Wednesday, December 11, 2013

The Rhythm of Color: Chico and Rita

Chico and Rita (Self-Made Hero) is the rare graphic novel adapted from an animated feature.A collaboration between writer/director Fernando Trueba and artist Javier Mariscal, it's an extended love letter to Havana, New York, jazz and romance itself. Indeed, the titular characters are a piano player and singer who are separated a number of times during their lives, but their romance and musical collaboration always wind up drawing them back together. The story itself is familiar and even predictable, as Chico's initial inability to stay true and later feelings of jealousy wind up wrecking the relationship the first time, while outside forces force them apart a second time. This is less a narrative than an extended atmosphere piece, and as such it has a frothy, light quality. Certainly, there are snide references to life under Fidel Castro's rule in Cuba as well as more serious narrative events related to the racism endemic in both America and Cuba in the 1950s, but those are secondary to the imagery surrounding the lights and musical magic taking place in New York and Havana at that time.

It's in those sequences where the book shines. The book's colors are vibrant but not garish or overly slick, allowing the reader's eye to fully engage them and bring the night cityscapes of Havana and New York to life. The book is especially adept at giving cities a sort of buzzing life of their own, an electricity that's felt by all involved and that sweeps them away. That buzz combines with the crackle of creativity and musical innovation to create a wave of pure pleasure; the way Mariscal draws musical venues makes the bigger halls look like cathedrals and the small clubs look like earthy, pulsating chambers of energy. The best sequence in the book is a dream that's reminiscent of the fantasy sequence in the film Singing In The Rain (indeed, the similarity is no doubt intentional). As Chico is on a boat to New York in search of his lost love Rita, he dreams jealous dreams of her dancing with Fred Astaire before he's gunned down by Humphrey Bogart as Sam Spade. The colors gloriously overwhelm the linework here, spilling over and becoming tangible forces of their own. There's also a frenzied quality to the drawings that's unlike the slower pace of the rest of the book, as when Fred Astaire spins Rita around until her dress pops off and she is dressed like Josephine Baker doing her banana dance.
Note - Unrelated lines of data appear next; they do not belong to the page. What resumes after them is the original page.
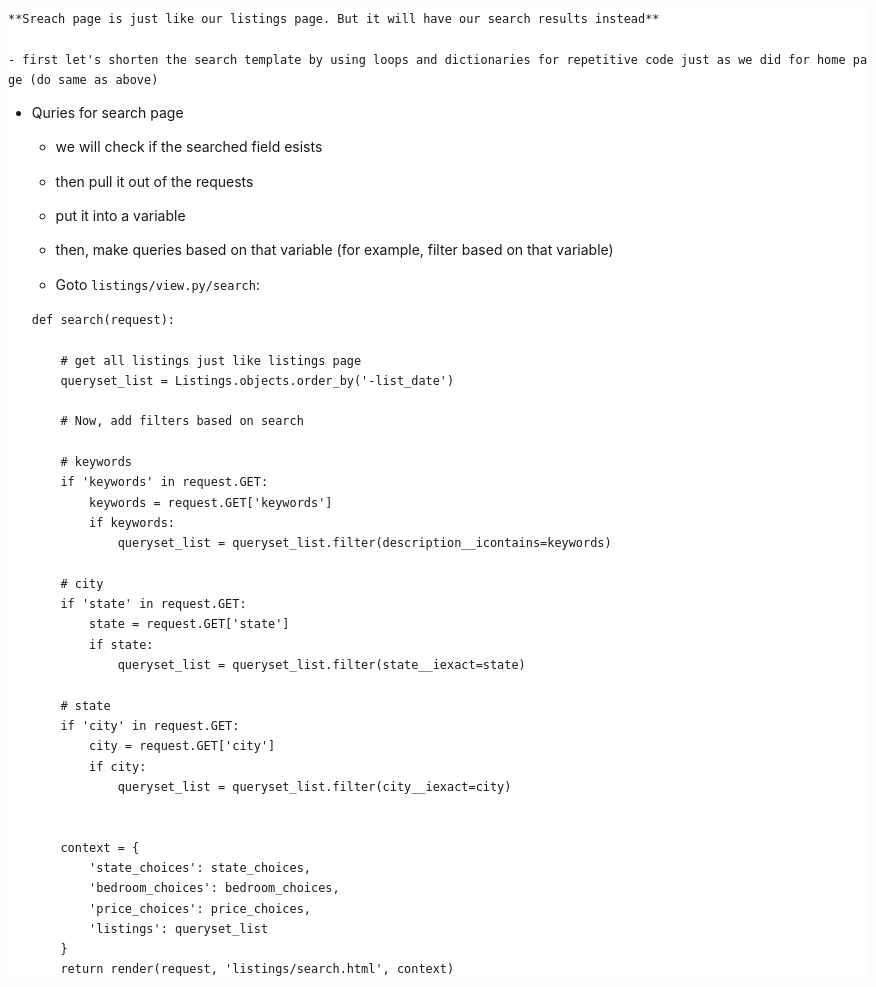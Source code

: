     **Sreach page is just like our listings page. But it will have our search results instead**

    - first let's shorten the search template by using loops and dictionaries for repetitive code just as we did for home page (do same as above)

- Quries for search page

    - we will check if the searched field esists
    - then pull it out of the requests
    - put it into a variable
    - then, make queries based on that variable (for example, filter based on that variable)

    - Goto `listings/view.py/search`:
    ```
    def search(request):

        # get all listings just like listings page
        queryset_list = Listings.objects.order_by('-list_date')

        # Now, add filters based on search

        # keywords
        if 'keywords' in request.GET:
            keywords = request.GET['keywords']
            if keywords:
                queryset_list = queryset_list.filter(description__icontains=keywords)
        
        # city
        if 'state' in request.GET:
            state = request.GET['state']
            if state:
                queryset_list = queryset_list.filter(state__iexact=state)

        # state
        if 'city' in request.GET:
            city = request.GET['city']
            if city:
                queryset_list = queryset_list.filter(city__iexact=city)
        
        
        context = {
            'state_choices': state_choices,
            'bedroom_choices': bedroom_choices,
            'price_choices': price_choices,
            'listings': queryset_list
        }
        return render(request, 'listings/search.html', context)
    ```
    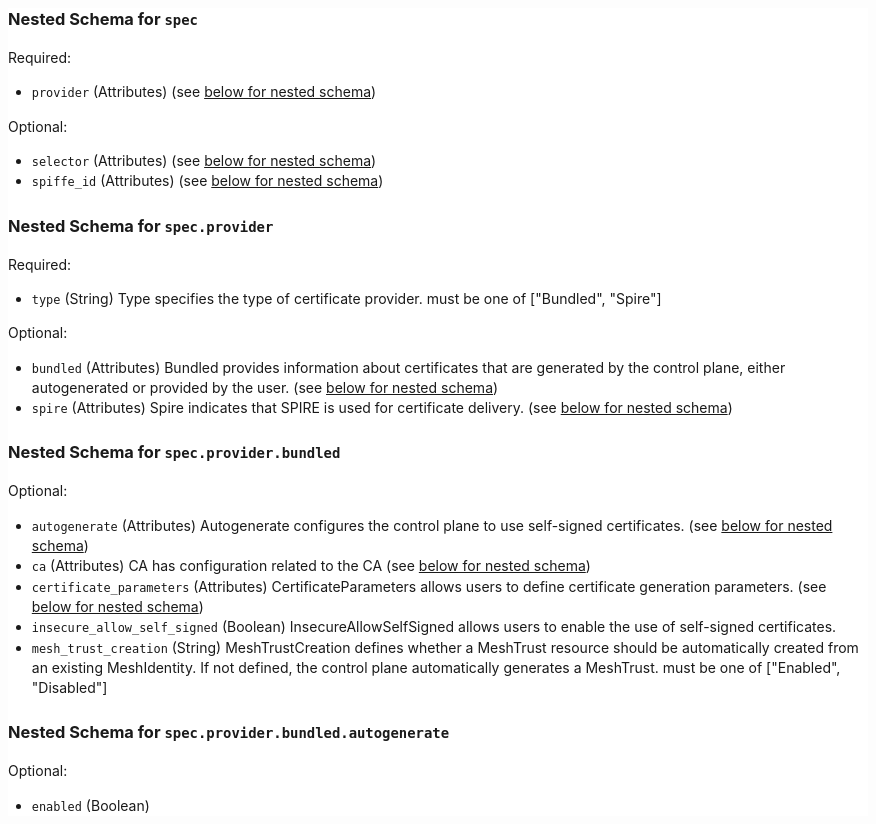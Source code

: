 <a id="nestedatt--spec"></a>
### Nested Schema for `spec`

Required:

- `provider` (Attributes) (see [below for nested schema](#nestedatt--spec--provider))

Optional:

- `selector` (Attributes) (see [below for nested schema](#nestedatt--spec--selector))
- `spiffe_id` (Attributes) (see [below for nested schema](#nestedatt--spec--spiffe_id))

<a id="nestedatt--spec--provider"></a>
### Nested Schema for `spec.provider`

Required:

- `type` (String) Type specifies the type of certificate provider. must be one of ["Bundled", "Spire"]

Optional:

- `bundled` (Attributes) Bundled provides information about certificates that are generated by the control plane,
either autogenerated or provided by the user. (see [below for nested schema](#nestedatt--spec--provider--bundled))
- `spire` (Attributes) Spire indicates that SPIRE is used for certificate delivery. (see [below for nested schema](#nestedatt--spec--provider--spire))

<a id="nestedatt--spec--provider--bundled"></a>
### Nested Schema for `spec.provider.bundled`

Optional:

- `autogenerate` (Attributes) Autogenerate configures the control plane to use self-signed certificates. (see [below for nested schema](#nestedatt--spec--provider--bundled--autogenerate))
- `ca` (Attributes) CA has configuration related to the CA (see [below for nested schema](#nestedatt--spec--provider--bundled--ca))
- `certificate_parameters` (Attributes) CertificateParameters allows users to define certificate generation parameters. (see [below for nested schema](#nestedatt--spec--provider--bundled--certificate_parameters))
- `insecure_allow_self_signed` (Boolean) InsecureAllowSelfSigned allows users to enable the use of self-signed certificates.
- `mesh_trust_creation` (String) MeshTrustCreation defines whether a MeshTrust resource should be automatically created
from an existing MeshIdentity. If not defined, the control plane automatically generates a MeshTrust.
must be one of ["Enabled", "Disabled"]

<a id="nestedatt--spec--provider--bundled--autogenerate"></a>
### Nested Schema for `spec.provider.bundled.autogenerate`

Optional:

- `enabled` (Boolean)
The characters are mostly of the stock variety, with villainous and rapacious rich industry types actively working against Chico and Rita being together, a betrayal by Chico's best friend and manager, a jealous girlfriend getting in a fight with Rita, etc. Chico and Rita themselves don't get much development outside of their abilities as musicians and their magnetic attraction toward each other. They wind up getting a happy ending that in many ways reflects the ways in which American audiences "rediscovered" a lost generation of Cuban jazz musicians after the revolution of 1959 in the last decade or so (as documented in films like The Buena Vista Social Club). Chico's rediscovery leads to that happy ending, as both characters are finally free of ego, jealousy and the machinations of others. The reader feels sorry for their situation, even if much of it is self-inflicted (especially on the part of Chico) because of a total lack of communication. However, the flatness of the characters limits a feeling of being connected to them, so that final scene simply registers as a nice moment rather than an emotionally powerful one. Those moments are reserved for the fleeting and glorious moments onstage and soaking up the nightlife, as Mariscal & Trueba get across the sense of excitement and limitless possibility. The actual events of the book are less interesting than what those images suggested.